===== THE RECORDS

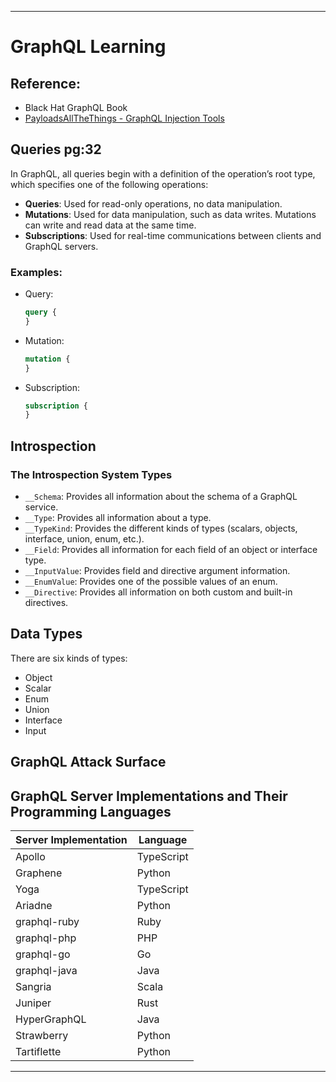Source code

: 
---

# GraphQL Learning

## Reference:

- Black Hat GraphQL Book
- [PayloadsAllTheThings - GraphQL Injection Tools](https://github.com/swisskyrepo/PayloadsAllTheThings/tree/master/GraphQL%20Injection#tools)

## Queries pg:32

In GraphQL, all queries begin with a definition of the operation’s root type, which specifies one of the following operations:

- **Queries**: Used for read-only operations, no data manipulation.
- **Mutations**: Used for data manipulation, such as data writes. Mutations can write and read data at the same time.
- **Subscriptions**: Used for real-time communications between clients and GraphQL servers.

### Examples:

- Query:
  ```graphql
  query {
  }
  ```

- Mutation:
  ```graphql
  mutation {
  }
  ```

- Subscription:
  ```graphql
  subscription {
  }
  ```

## Introspection

### The Introspection System Types

- `__Schema`: Provides all information about the schema of a GraphQL service.
- `__Type`: Provides all information about a type.
- `__TypeKind`: Provides the different kinds of types (scalars, objects, interface, union, enum, etc.).
- `__Field`: Provides all information for each field of an object or interface type.
- `__InputValue`: Provides field and directive argument information.
- `__EnumValue`: Provides one of the possible values of an enum.
- `__Directive`: Provides all information on both custom and built-in directives.

## Data Types

There are six kinds of types:

- Object
- Scalar
- Enum
- Union
- Interface
- Input

## GraphQL Attack Surface

## GraphQL Server Implementations and Their Programming Languages

| Server Implementation | Language   |
|------------------------|------------|
| Apollo                 | TypeScript |
| Graphene               | Python     |
| Yoga                   | TypeScript |
| Ariadne                | Python     |
| graphql-ruby           | Ruby       |
| graphql-php            | PHP        |
| graphql-go             | Go         |
| graphql-java           | Java       |
| Sangria                | Scala      |
| Juniper                | Rust       |
| HyperGraphQL           | Java       |
| Strawberry             | Python     |
| Tartiflette            | Python     |

---
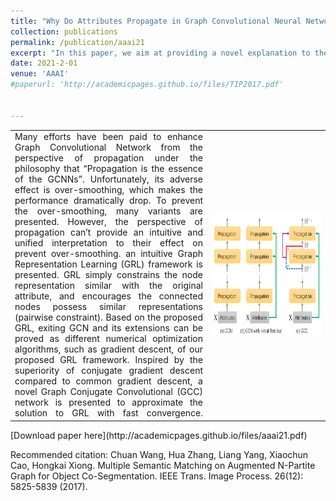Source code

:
 ```yaml
---
title: "Why Do Attributes Propagate in Graph Convolutional Neural Networks?"
collection: publications
permalink: /publication/aaai21
excerpt: "In this paper, we aim at providing a novel explanation to the question of “Why do attributes propagate in GCNNs?”, which not only gives the essence of the oversmoothing, but also illustrates why the GCN extensions, including multiscale GCN and GCN with initial residual, can improve the performance. T<img src='/images/aaai22result.png' width='800' height='300' align=center>"
date: 2021-2-01
venue: 'AAAI'
#paperurl: 'http://academicpages.github.io/files/TIP2017.pdf'


---
```




<html>

  <table width="80%" style="margin-left: auto; margin-right: auto;">
    <tr>
      <td  width="50%" style="text-align:justify; text-justify:distribute-all-lines; text-align-last:justify">
      Many efforts have been paid to enhance Graph Convolutional Network from the perspective of propagation under the philosophy that “Propagation is the essence of the GCNNs”. Unfortunately, its adverse effect is over-smoothing, which makes the performance dramatically drop. To prevent the over-smoothing, many variants are presented. However, the perspective of propagation can’t provide an intuitive and unified interpretation to their effect on prevent over-smoothing.  an intuitive Graph Representation Learning (GRL) framework is presented. GRL simply constrains the node representation similar with the original attribute, and encourages the connected nodes possess similar representations (pairwise constraint). Based on the proposed GRL, exiting GCN and its extensions can be proved as different numerical optimization algorithms, such as gradient descent, of our proposed GRL framework. Inspired by the superiority of conjugate gradient descent compared to common gradient descent, a novel Graph Conjugate Convolutional (GCC) network is presented to approximate the solution to GRL with fast convergence.      
      </td>
      <td width="30%">
        <img src='/images/aaai21-2.png' width="300" height = "200" align=center>
      </td>
    </tr>
  </table>

</html>
[Download paper here](http://academicpages.github.io/files/aaai21.pdf)

Recommended citation: Chuan Wang, Hua Zhang, Liang Yang, Xiaochun Cao, Hongkai Xiong. Multiple Semantic Matching on Augmented N-Partite Graph for Object Co-Segmentation. IEEE Trans. Image Process. 26(12): 5825-5839 (2017).
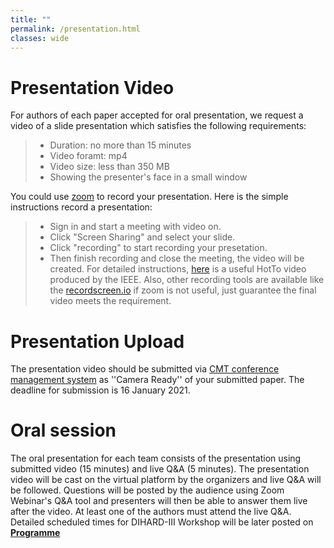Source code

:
 ```yaml
---
title: ""
permalink: /presentation.html
classes: wide
---
```


# Presentation Video
For authors of each paper accepted for oral presentation, we request a video of a slide presentation which satisfies the following requirements:
> + Duration: no more than 15 minutes   
> + Video foramt: mp4       
> + Video size: less than 350 MB    
> + Showing the presenter's face in a small window

You could use [zoom](https://us02web.zoom.us/) to record your presentation. Here is the simple instructions record a presentation:
> + Sign in and start a meeting with video on.  
> + Click "Screen Sharing" and select your slide.
> + Click "recording" to start recording your presetation.  
> + Then finish recording and close the meeting, the video will be created.
For detailed instructions, [here](https://ieeetv.ieee.org/ieeetv-specials/recording-your-presentation-with-zoom) is a useful HotTo video produced by the IEEE.
Also, other recording tools are available like the [recordscreen.io](https://recordscreen.io/) if zoom is not useful, just guarantee the final video meets the requirement. 

# Presentation Upload
The presentation video should be submitted via [CMT conference management system](https://cmt3.research.microsoft.com/DIHARDW2020) as ''Camera Ready'' of your submitted paper. The deadline for submission is 16 January 2021.

# Oral session
The oral presentation for each team consists of the presentation using submitted video (15 minutes) and live Q&A (5 minutes). The presentation video will be cast on the virtual platform by the organizers and live Q&A will be followed. Questions will be posted by the audience using Zoom Webinar's Q&A tool and presenters will then be able to answer them live after the video. At least one of the authors must attend the live Q&A. 
Detailed scheduled times for DIHARD-III Workshop will be later posted on **[Programme](https://dihardchallenge.github.io/dihard3workshop/program)** 

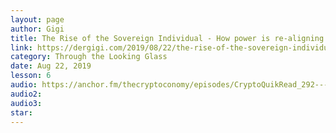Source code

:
 ```yaml
---
layout: page
author: Gigi
title: The Rise of the Sovereign Individual - How power is re-aligning itself in an internet-native world
link: https://dergigi.com/2019/08/22/the-rise-of-the-sovereign-individual/
category: Through the Looking Glass
date: Aug 22, 2019
lesson: 6
audio: https://anchor.fm/thecryptoconomy/episodes/CryptoQuikRead_292---Rise-of-the-Sovereign-Individual-dergigi-e58uoj/a-amikhb
audio2: 
audio3: 
star: 
---
```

==========

◆ **REQUIRED ACTION**: Print the data once more without any change, skipping each picture.

◆ **ANSWER SECTION**:
Source code

: 
---

# GraphQL Learning

## Reference:

- Black Hat GraphQL Book
- [PayloadsAllTheThings - GraphQL Injection Tools](https://github.com/swisskyrepo/PayloadsAllTheThings/tree/master/GraphQL%20Injection#tools)

## Queries pg:32

In GraphQL, all queries begin with a definition of the operation’s root type, which specifies one of the following operations:

- **Queries**: Used for read-only operations, no data manipulation.
- **Mutations**: Used for data manipulation, such as data writes. Mutations can write and read data at the same time.
- **Subscriptions**: Used for real-time communications between clients and GraphQL servers.

### Examples:

- Query:
  ```graphql
  query {
  }
  ```

- Mutation:
  ```graphql
  mutation {
  }
  ```

- Subscription:
  ```graphql
  subscription {
  }
  ```

## Introspection

### The Introspection System Types

- `__Schema`: Provides all information about the schema of a GraphQL service.
- `__Type`: Provides all information about a type.
- `__TypeKind`: Provides the different kinds of types (scalars, objects, interface, union, enum, etc.).
- `__Field`: Provides all information for each field of an object or interface type.
- `__InputValue`: Provides field and directive argument information.
- `__EnumValue`: Provides one of the possible values of an enum.
- `__Directive`: Provides all information on both custom and built-in directives.

## Data Types

There are six kinds of types:

- Object
- Scalar
- Enum
- Union
- Interface
- Input

## GraphQL Attack Surface

## GraphQL Server Implementations and Their Programming Languages

| Server Implementation | Language   |
|------------------------|------------|
| Apollo                 | TypeScript |
| Graphene               | Python     |
| Yoga                   | TypeScript |
| Ariadne                | Python     |
| graphql-ruby           | Ruby       |
| graphql-php            | PHP        |
| graphql-go             | Go         |
| graphql-java           | Java       |
| Sangria                | Scala      |
| Juniper                | Rust       |
| HyperGraphQL           | Java       |
| Strawberry             | Python     |
| Tartiflette            | Python     |

---
Source code

:
 ```yaml
---
title: "Why Do Attributes Propagate in Graph Convolutional Neural Networks?"
collection: publications
permalink: /publication/aaai21
excerpt: "In this paper, we aim at providing a novel explanation to the question of “Why do attributes propagate in GCNNs?”, which not only gives the essence of the oversmoothing, but also illustrates why the GCN extensions, including multiscale GCN and GCN with initial residual, can improve the performance. T<img src='/images/aaai22result.png' width='800' height='300' align=center>"
date: 2021-2-01
venue: 'AAAI'
#paperurl: 'http://academicpages.github.io/files/TIP2017.pdf'


---
```




<html>

  <table width="80%" style="margin-left: auto; margin-right: auto;">
    <tr>
      <td  width="50%" style="text-align:justify; text-justify:distribute-all-lines; text-align-last:justify">
      Many efforts have been paid to enhance Graph Convolutional Network from the perspective of propagation under the philosophy that “Propagation is the essence of the GCNNs”. Unfortunately, its adverse effect is over-smoothing, which makes the performance dramatically drop. To prevent the over-smoothing, many variants are presented. However, the perspective of propagation can’t provide an intuitive and unified interpretation to their effect on prevent over-smoothing.  an intuitive Graph Representation Learning (GRL) framework is presented. GRL simply constrains the node representation similar with the original attribute, and encourages the connected nodes possess similar representations (pairwise constraint). Based on the proposed GRL, exiting GCN and its extensions can be proved as different numerical optimization algorithms, such as gradient descent, of our proposed GRL framework. Inspired by the superiority of conjugate gradient descent compared to common gradient descent, a novel Graph Conjugate Convolutional (GCC) network is presented to approximate the solution to GRL with fast convergence.      
      </td>
      <td width="30%">
        <img src='/images/aaai21-2.png' width="300" height = "200" align=center>
      </td>
    </tr>
  </table>

</html>
[Download paper here](http://academicpages.github.io/files/aaai21.pdf)

Recommended citation: Chuan Wang, Hua Zhang, Liang Yang, Xiaochun Cao, Hongkai Xiong. Multiple Semantic Matching on Augmented N-Partite Graph for Object Co-Segmentation. IEEE Trans. Image Process. 26(12): 5825-5839 (2017).
Source code

:
 ```yaml
---
title: ""
permalink: /presentation.html
classes: wide
---
```


# Presentation Video
For authors of each paper accepted for oral presentation, we request a video of a slide presentation which satisfies the following requirements:
> + Duration: no more than 15 minutes   
> + Video foramt: mp4       
> + Video size: less than 350 MB    
> + Showing the presenter's face in a small window

You could use [zoom](https://us02web.zoom.us/) to record your presentation. Here is the simple instructions record a presentation:
> + Sign in and start a meeting with video on.  
> + Click "Screen Sharing" and select your slide.
> + Click "recording" to start recording your presetation.  
> + Then finish recording and close the meeting, the video will be created.
For detailed instructions, [here](https://ieeetv.ieee.org/ieeetv-specials/recording-your-presentation-with-zoom) is a useful HotTo video produced by the IEEE.
Also, other recording tools are available like the [recordscreen.io](https://recordscreen.io/) if zoom is not useful, just guarantee the final video meets the requirement. 

# Presentation Upload
The presentation video should be submitted via [CMT conference management system](https://cmt3.research.microsoft.com/DIHARDW2020) as ''Camera Ready'' of your submitted paper. The deadline for submission is 16 January 2021.

# Oral session
The oral presentation for each team consists of the presentation using submitted video (15 minutes) and live Q&A (5 minutes). The presentation video will be cast on the virtual platform by the organizers and live Q&A will be followed. Questions will be posted by the audience using Zoom Webinar's Q&A tool and presenters will then be able to answer them live after the video. At least one of the authors must attend the live Q&A. 
Detailed scheduled times for DIHARD-III Workshop will be later posted on **[Programme](https://dihardchallenge.github.io/dihard3workshop/program)** 

Source code

:
 ```yaml
---
layout: page
author: Gigi
title: The Rise of the Sovereign Individual - How power is re-aligning itself in an internet-native world
link: https://dergigi.com/2019/08/22/the-rise-of-the-sovereign-individual/
category: Through the Looking Glass
date: Aug 22, 2019
lesson: 6
audio: https://anchor.fm/thecryptoconomy/episodes/CryptoQuikRead_292---Rise-of-the-Sovereign-Individual-dergigi-e58uoj/a-amikhb
audio2: 
audio3: 
star: 
---
```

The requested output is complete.